Pathname too long to open?

Solution 1:

Regular DOS paths are limited to MAX_PATH (260) characters, including the string's terminating NUL character. You can exceed this limit by using an extended-length path that starts with the \\?\ prefix. This path must be a Unicode string, fully qualified, and only use backslash as the path separator. Per Microsoft's file system functionality comparison, the maximum extended path length is 32760 characters. A individual file or directory name can be up to 255 characters (127 for the UDF filesystem). Extended UNC paths are also supported as \\?\UNC\server\share.

For example:

import os

def winapi_path(dos_path, encoding=None):
    if (not isinstance(dos_path, unicode) and 
        encoding is not None):
        dos_path = dos_path.decode(encoding)
    path = os.path.abspath(dos_path)
    if path.startswith(u"\\\\"):
        return u"\\\\?\\UNC\\" + path[2:]
    return u"\\\\?\\" + path

path = winapi_path(os.path.join(u"JSONFiles", 
                                item["category"],
                                item["action"], 
                                item["source"], 
                                fileName + ".json"))
>>> path = winapi_path("C:\\Temp\\test.txt")
>>> print path
\\?\C:\Temp\test.txt

See the following pages on MSDN:

  • Naming Files, Paths, and Namespaces
  • Defining an MS-DOS Device Name
  • Kernel object namespaces

Background

Windows calls the NT runtime library function RtlDosPathNameToRelativeNtPathName_U_WithStatus to convert a DOS path to a native NT path. If we open (i.e. CreateFile) the above path with a breakpoint set on the latter function, we can see how it handles a path that starts with the \\?\ prefix.

Breakpoint 0 hit
ntdll!RtlDosPathNameToRelativeNtPathName_U_WithStatus:
00007ff9`d1fb5880 4883ec58        sub     rsp,58h
0:000> du @rcx
000000b4`52fc0f60  "\\?\C:\Temp\test.txt"
0:000> r rdx
rdx=000000b450f9ec18
0:000> pt
ntdll!RtlDosPathNameToRelativeNtPathName_U_WithStatus+0x66:
00007ff9`d1fb58e6 c3              ret

The result replaces \\?\ with the NT DOS devices prefix \??\, and copies the string into a native UNICODE_STRING:

0:000> dS b450f9ec18
000000b4`536b7de0  "\??\C:\Temp\test.txt"

If you use //?/ instead of \\?\, then the path is still limited to MAX_PATH characters.

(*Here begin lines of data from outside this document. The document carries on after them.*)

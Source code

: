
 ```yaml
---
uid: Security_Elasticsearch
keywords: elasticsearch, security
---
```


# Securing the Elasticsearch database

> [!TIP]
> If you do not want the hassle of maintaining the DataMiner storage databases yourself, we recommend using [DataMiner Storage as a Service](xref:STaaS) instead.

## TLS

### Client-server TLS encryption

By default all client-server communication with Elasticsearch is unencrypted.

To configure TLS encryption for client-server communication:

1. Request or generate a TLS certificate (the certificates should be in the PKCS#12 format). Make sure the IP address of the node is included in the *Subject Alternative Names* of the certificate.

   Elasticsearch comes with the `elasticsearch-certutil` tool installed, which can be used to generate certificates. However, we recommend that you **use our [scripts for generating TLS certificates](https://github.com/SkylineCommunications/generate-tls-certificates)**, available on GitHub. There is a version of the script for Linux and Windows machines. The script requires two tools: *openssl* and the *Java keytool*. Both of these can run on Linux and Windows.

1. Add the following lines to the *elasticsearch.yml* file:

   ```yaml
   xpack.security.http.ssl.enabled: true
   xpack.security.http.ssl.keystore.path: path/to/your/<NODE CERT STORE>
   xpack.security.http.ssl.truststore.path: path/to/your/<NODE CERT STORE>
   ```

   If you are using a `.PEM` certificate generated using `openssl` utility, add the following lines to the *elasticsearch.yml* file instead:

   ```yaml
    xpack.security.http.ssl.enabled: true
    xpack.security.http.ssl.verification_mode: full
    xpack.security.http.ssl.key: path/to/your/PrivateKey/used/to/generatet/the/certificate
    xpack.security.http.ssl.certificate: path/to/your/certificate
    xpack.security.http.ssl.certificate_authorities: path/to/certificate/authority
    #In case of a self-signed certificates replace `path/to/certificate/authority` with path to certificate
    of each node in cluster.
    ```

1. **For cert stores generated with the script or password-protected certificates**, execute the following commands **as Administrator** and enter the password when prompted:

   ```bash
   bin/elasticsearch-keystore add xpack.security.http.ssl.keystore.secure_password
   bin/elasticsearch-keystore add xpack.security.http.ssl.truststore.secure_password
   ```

If it's too long, then RtlDosPathNameToRelativeNtPathName returns the status code STATUS_NAME_TOO_LONG (0xC0000106).

If you use \\?\ for the prefix but use slash in the rest of the path, Windows will not translate the slash to backslash for you:

Breakpoint 0 hit
ntdll!RtlDosPathNameToRelativeNtPathName_U_WithStatus:
00007ff9`d1fb5880 4883ec58        sub     rsp,58h
0:000> du @rcx
0000005b`c2ffbf30  "\\?\C:/Temp/test.txt"
0:000> r rdx
rdx=0000005bc0b3f068
0:000> pt
ntdll!RtlDosPathNameToRelativeNtPathName_U_WithStatus+0x66:
00007ff9`d1fb58e6 c3              ret
0:000> dS 5bc0b3f068
0000005b`c3066d30  "\??\C:/Temp/test.txt"

Forward slash is a valid object name character in the NT namespace. It's reserved by Microsoft filesystems, but you can use a forward slash in other named kernel objects, which get stored in \BaseNamedObjects or \Sessions\[session number]\BaseNamedObjects. Also, I don't think the I/O manager enforces the policy on reserved characters in device and filenames. It's up to the device. Maybe someone out there has a Windows device that implements a namespace that allows forward slash in names. At the very least you can create DOS device names that contain a forward slash. For example:

>>> kernel32 = ctypes.WinDLL('kernel32')
>>> kernel32.DefineDosDeviceW(0, u'My/Device', u'C:\\Temp')
>>> os.path.exists(u'\\\\?\\My/Device\\test.txt')
True

You may be wondering what \?? signifies. This used to be an actual directory for DOS device links in the object namespace, but starting with NT 5 (or NT 4 w/ Terminal Services) this became a virtual prefix. The object manager handles this prefix by first checking the logon session's DOS device links in the directory \Sessions\0\DosDevices\[LOGON_SESSION_ID] and then checking the system-wide DOS device links in the \Global?? directory.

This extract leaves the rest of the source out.